I welcome the tone of the debate and of the motion, which I was pleased to sign. I welcome the Home Secretary’s earlier statement, although I wish that our scheme was part of the UN’s wider scheme. I will use the few minutes that I have this afternoon to make a stronger plea for greater generosity in respect of the absolute number of people we will allow into this country.
So many hon. Members have wanted to speak in this debate because of the sheer scale of the humanitarian crisis that is unfolding. As many people have said, this is the greatest refugee crisis of our time and we have a moral responsibility to act. The UNHCR predicts that the number of Syrian refugees fleeing the country will be more than 4 million by the end of the year. That will be the largest refugee population in the world. None of us have forgotten what the millions of Syrian people who need help are fleeing from: the death and violence preceding and following the deplorable chemical attacks on civilians in Damascus last August. The traumatic images of those attacks are etched on all our minds. We can only begin to imagine the scars that have been left on the surviving refugees by a conflict with an estimated death toll already of 130,000.
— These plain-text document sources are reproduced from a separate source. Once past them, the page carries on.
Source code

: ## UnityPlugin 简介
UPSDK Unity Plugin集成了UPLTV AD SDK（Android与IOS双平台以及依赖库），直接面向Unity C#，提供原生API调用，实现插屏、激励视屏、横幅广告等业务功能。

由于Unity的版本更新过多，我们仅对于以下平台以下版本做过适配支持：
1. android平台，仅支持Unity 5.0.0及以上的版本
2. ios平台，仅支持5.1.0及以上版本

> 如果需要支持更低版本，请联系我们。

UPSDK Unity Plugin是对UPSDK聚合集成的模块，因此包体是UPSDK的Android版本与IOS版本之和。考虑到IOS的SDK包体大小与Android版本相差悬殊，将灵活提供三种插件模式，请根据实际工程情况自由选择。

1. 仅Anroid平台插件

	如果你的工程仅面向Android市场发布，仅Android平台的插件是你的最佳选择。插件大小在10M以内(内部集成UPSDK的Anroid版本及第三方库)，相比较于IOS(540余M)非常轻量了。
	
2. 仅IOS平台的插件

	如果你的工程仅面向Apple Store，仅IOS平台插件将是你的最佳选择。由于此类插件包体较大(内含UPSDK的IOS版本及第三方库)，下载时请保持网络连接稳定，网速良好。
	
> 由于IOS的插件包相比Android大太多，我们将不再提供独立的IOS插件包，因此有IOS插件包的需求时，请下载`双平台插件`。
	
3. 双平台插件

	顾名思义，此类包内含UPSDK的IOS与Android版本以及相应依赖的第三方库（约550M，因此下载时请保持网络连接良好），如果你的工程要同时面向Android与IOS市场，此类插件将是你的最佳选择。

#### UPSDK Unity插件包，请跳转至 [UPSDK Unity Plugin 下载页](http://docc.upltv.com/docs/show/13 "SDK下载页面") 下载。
In the face of this enormous crisis and the horrifying number of desperate people that we can hardly begin to imagine, all that is currently being asked by the UNHCR is that 30,000 Syrian refugees be admitted to other countries. I stress that that figure is what the UNHCR thinks is politically and logistically realistic, not the full number of vulnerable people who may need to seek refuge on our shores. We should not get fixated on the figure of 30,000, because the number could be much higher. Although I welcome the fact that the UK has agreed to help an unspecified number of refugees, I fear that that number will be very small.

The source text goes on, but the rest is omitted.